▸ **Exercise goal**
Show every line in the material below in which the string "selector" appears.

########

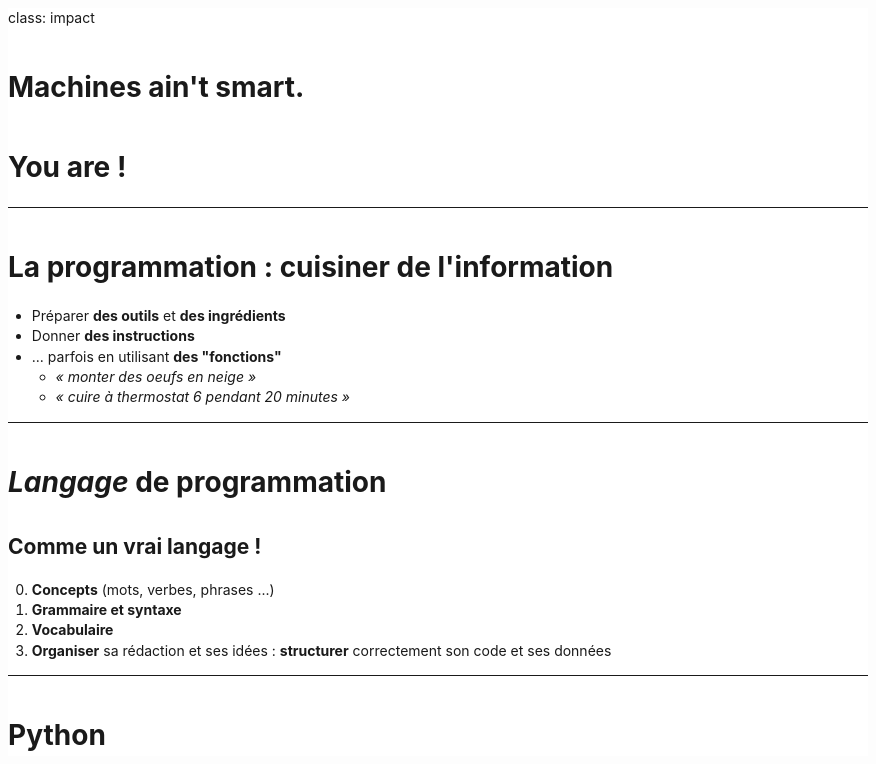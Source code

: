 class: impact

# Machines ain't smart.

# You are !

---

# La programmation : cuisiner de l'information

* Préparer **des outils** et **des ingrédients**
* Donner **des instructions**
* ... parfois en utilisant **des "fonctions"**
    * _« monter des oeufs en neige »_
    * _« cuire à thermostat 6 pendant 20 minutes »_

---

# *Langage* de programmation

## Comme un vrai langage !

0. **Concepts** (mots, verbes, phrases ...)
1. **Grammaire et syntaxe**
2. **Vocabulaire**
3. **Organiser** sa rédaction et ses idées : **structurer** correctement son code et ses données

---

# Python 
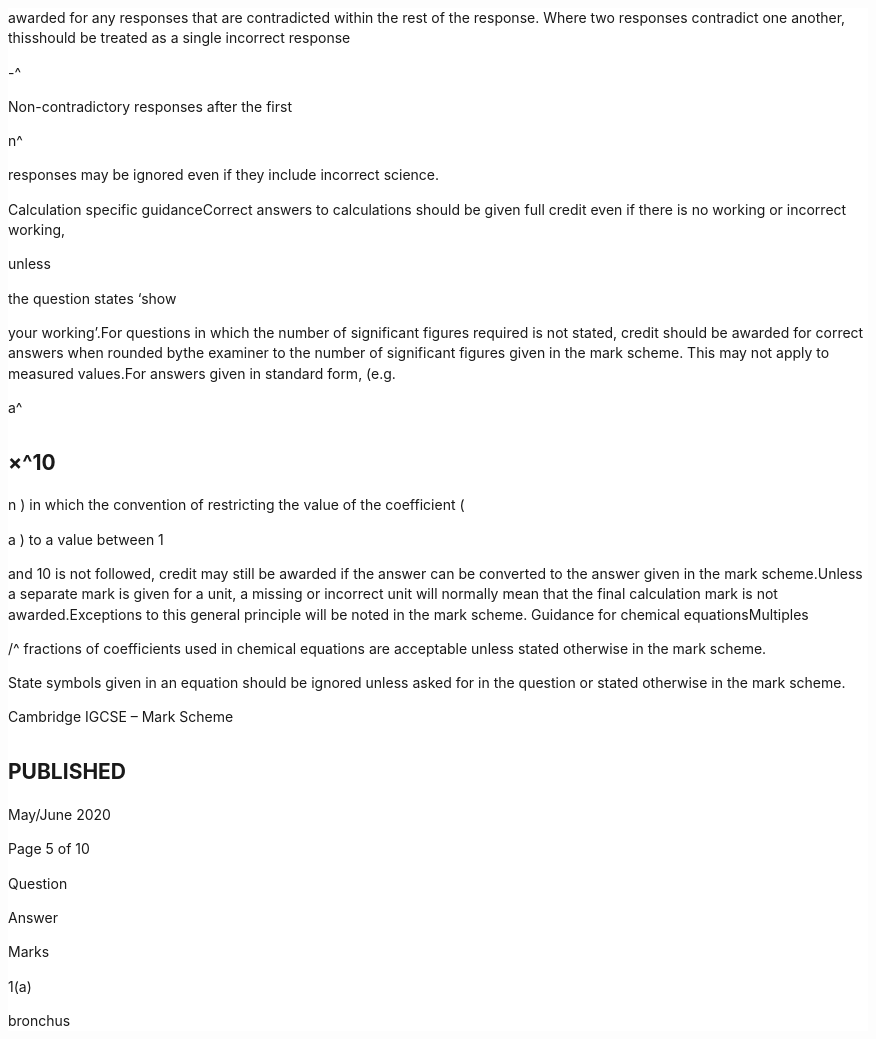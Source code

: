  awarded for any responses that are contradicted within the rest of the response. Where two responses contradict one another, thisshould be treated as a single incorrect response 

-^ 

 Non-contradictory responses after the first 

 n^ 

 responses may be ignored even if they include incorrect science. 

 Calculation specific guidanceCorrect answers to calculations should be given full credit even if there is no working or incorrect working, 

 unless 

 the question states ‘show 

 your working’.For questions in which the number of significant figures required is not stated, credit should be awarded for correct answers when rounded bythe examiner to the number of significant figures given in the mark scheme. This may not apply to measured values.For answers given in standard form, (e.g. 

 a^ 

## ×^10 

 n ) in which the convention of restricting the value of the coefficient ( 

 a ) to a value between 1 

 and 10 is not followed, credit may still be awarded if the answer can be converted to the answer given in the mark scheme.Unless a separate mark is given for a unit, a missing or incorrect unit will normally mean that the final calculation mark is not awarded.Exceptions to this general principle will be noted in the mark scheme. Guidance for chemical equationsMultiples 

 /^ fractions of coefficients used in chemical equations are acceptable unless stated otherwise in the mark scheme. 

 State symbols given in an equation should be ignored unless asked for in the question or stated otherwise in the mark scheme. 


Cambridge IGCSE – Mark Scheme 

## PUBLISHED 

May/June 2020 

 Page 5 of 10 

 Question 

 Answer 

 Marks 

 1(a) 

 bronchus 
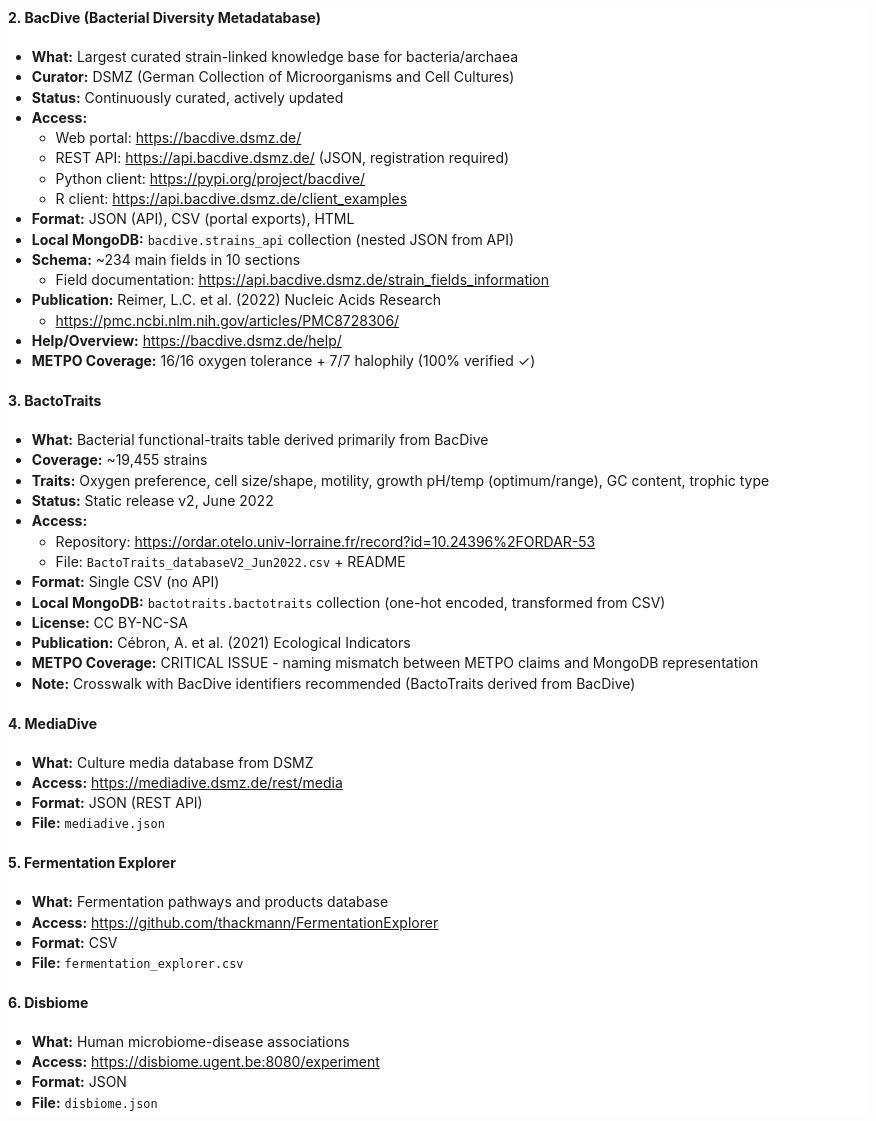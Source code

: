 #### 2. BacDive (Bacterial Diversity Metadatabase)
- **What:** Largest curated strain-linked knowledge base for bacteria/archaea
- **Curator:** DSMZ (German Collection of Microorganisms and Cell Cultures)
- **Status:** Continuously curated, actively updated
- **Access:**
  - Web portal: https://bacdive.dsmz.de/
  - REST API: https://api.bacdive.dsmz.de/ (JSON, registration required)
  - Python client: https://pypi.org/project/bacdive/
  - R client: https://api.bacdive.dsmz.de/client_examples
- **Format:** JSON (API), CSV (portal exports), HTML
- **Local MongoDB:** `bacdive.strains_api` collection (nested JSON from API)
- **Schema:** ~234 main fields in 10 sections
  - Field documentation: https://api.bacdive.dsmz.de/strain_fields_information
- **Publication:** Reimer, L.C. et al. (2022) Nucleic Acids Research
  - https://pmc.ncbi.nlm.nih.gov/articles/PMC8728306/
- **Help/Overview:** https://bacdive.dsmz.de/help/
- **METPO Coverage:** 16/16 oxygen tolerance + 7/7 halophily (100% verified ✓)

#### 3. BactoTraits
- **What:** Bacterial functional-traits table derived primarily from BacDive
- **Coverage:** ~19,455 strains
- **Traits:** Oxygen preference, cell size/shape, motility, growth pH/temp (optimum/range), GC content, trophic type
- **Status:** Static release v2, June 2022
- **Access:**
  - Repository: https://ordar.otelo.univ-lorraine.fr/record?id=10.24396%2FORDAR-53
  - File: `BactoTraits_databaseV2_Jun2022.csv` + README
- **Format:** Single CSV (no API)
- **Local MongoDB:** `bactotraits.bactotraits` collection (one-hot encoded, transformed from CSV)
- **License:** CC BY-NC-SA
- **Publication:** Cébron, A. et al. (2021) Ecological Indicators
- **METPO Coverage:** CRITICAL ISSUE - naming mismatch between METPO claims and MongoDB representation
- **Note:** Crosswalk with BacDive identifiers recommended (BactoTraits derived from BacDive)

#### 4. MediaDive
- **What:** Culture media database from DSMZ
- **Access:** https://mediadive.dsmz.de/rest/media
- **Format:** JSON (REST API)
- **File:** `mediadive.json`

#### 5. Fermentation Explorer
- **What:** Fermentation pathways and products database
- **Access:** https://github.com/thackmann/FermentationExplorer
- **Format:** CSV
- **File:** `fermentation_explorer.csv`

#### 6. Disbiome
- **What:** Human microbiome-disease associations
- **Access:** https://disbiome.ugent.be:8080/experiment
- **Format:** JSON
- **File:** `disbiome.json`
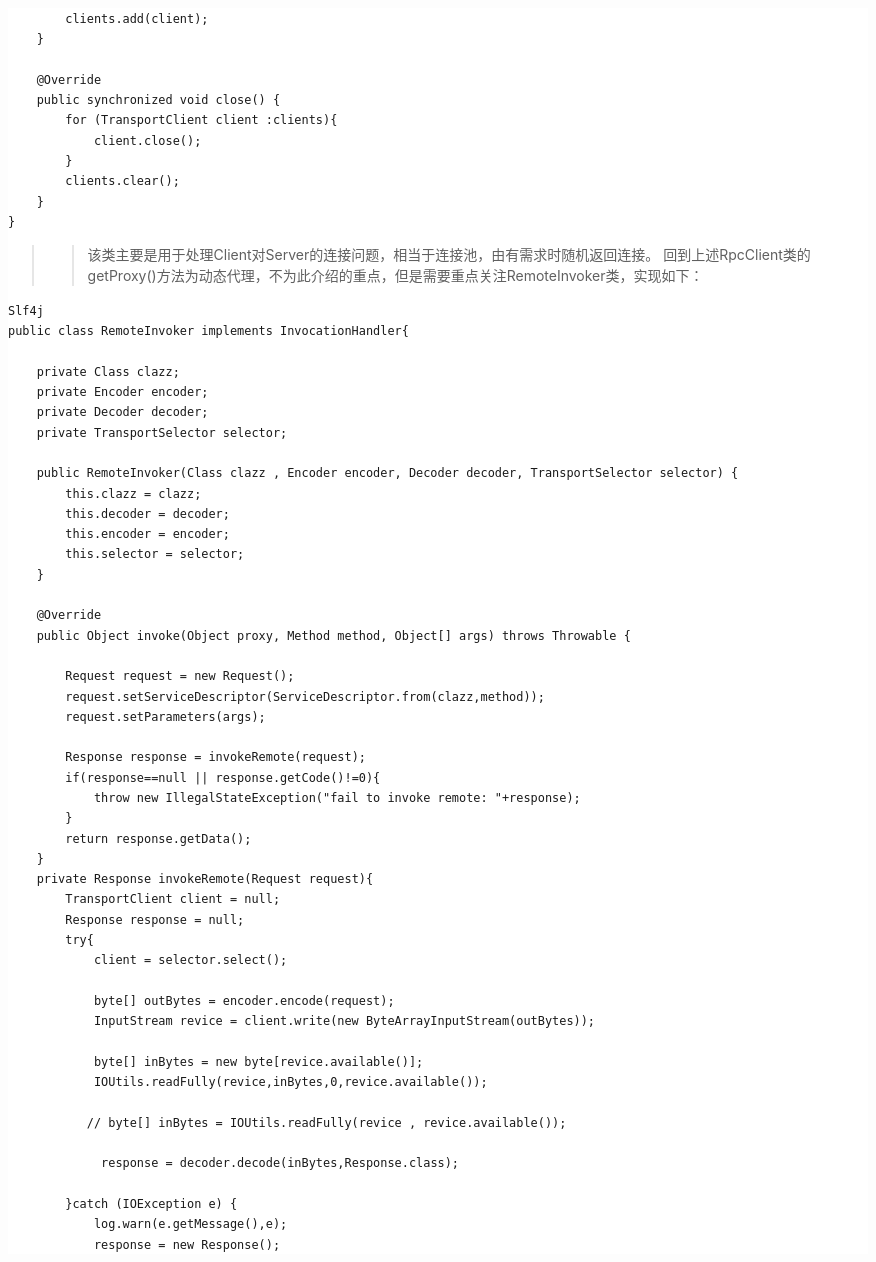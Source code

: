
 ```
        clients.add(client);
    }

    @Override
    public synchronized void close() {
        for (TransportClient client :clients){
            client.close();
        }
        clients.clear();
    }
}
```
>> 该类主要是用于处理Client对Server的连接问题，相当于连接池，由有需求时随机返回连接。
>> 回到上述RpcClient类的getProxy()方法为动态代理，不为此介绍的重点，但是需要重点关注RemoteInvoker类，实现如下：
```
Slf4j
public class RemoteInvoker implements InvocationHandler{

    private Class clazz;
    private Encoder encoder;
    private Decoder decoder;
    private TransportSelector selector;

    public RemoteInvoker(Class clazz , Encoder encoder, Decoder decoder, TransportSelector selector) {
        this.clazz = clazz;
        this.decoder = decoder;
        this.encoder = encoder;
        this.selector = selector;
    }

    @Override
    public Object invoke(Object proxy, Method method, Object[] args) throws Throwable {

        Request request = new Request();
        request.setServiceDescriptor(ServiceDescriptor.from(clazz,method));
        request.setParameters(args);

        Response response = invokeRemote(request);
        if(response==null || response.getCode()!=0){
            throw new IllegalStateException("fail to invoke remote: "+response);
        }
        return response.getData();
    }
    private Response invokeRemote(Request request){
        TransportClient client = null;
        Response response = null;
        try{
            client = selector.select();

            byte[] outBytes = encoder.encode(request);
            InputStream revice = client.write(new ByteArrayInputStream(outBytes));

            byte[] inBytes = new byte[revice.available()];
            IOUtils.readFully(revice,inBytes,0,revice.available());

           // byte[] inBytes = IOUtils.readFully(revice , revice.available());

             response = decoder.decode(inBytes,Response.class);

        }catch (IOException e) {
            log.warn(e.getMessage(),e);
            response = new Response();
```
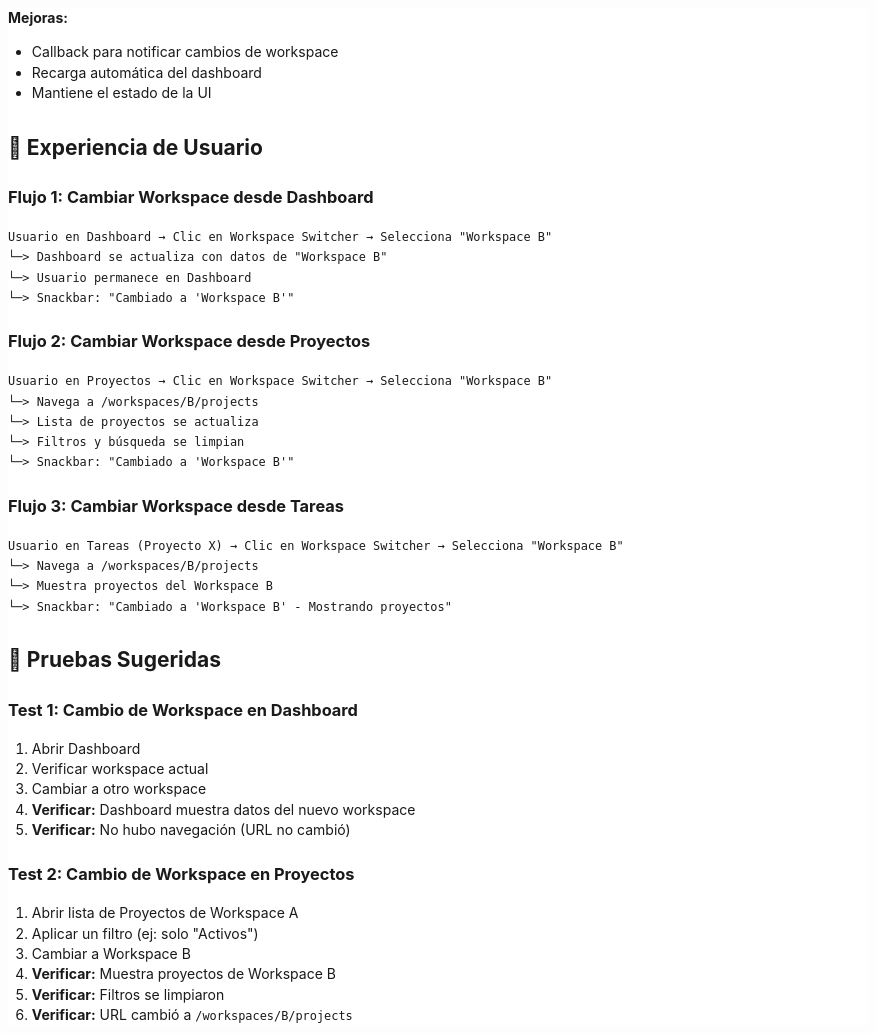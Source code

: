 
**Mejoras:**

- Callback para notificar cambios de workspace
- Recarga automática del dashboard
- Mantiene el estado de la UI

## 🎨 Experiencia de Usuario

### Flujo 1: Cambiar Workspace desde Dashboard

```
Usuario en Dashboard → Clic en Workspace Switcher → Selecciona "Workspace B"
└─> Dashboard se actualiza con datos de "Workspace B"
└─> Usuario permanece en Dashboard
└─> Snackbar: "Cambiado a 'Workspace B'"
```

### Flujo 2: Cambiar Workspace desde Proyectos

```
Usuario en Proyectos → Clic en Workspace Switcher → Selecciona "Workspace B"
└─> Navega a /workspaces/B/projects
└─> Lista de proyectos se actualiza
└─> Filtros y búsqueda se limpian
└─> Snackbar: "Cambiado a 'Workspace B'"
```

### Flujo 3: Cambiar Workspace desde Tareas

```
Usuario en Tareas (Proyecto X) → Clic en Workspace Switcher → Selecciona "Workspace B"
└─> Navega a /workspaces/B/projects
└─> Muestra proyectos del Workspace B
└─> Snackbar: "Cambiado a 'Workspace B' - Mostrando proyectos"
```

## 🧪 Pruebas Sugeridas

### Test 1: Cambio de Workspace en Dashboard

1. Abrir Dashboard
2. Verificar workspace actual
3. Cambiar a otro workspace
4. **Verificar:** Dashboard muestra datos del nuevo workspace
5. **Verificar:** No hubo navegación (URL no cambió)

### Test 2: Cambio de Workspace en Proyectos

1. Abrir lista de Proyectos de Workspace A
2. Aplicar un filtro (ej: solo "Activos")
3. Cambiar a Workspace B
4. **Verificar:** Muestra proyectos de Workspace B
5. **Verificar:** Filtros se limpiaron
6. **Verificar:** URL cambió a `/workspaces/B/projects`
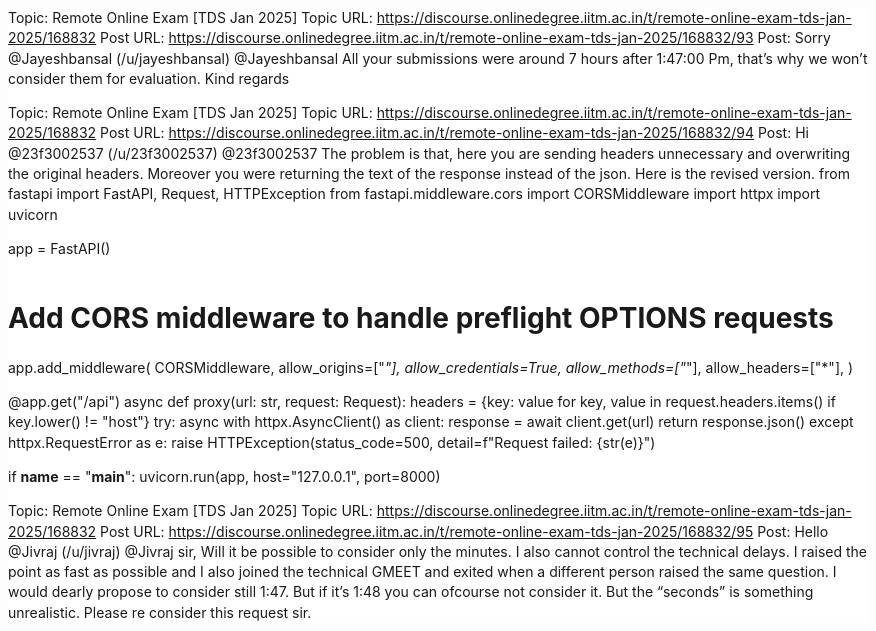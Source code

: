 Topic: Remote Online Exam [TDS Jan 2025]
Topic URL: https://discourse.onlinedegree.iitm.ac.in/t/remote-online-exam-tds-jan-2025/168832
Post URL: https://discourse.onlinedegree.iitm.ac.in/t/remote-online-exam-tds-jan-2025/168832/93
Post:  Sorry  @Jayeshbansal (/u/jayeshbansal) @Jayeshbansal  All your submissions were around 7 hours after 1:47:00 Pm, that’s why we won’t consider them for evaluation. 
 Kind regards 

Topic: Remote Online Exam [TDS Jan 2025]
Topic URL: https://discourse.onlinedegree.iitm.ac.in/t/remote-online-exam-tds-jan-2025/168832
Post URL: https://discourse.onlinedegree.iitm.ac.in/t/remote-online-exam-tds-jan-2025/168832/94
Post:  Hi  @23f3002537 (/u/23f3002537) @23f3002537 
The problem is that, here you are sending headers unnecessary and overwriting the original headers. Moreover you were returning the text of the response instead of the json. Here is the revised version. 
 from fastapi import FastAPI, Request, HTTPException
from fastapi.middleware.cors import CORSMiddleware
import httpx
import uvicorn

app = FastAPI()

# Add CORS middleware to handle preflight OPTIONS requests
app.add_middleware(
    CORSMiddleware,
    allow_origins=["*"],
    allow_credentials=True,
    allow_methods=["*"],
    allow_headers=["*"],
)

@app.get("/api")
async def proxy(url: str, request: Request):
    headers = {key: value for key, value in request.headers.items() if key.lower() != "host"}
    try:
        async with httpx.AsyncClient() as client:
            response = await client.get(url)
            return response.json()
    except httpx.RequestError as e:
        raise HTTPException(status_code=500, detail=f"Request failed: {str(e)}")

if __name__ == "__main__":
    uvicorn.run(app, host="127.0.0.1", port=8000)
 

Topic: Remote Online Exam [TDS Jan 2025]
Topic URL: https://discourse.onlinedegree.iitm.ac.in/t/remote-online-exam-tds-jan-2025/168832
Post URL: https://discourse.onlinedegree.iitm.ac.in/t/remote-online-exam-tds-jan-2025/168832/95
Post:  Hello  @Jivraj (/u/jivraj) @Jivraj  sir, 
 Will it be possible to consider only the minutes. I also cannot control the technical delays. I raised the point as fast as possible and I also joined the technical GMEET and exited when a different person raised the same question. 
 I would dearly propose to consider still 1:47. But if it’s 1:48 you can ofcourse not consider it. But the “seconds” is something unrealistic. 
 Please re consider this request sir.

########

▸ **Answer box**
    private TransportSelector selector;
    public RemoteInvoker(Class clazz , Encoder encoder, Decoder decoder, TransportSelector selector) {
        this.selector = selector;
            client = selector.select();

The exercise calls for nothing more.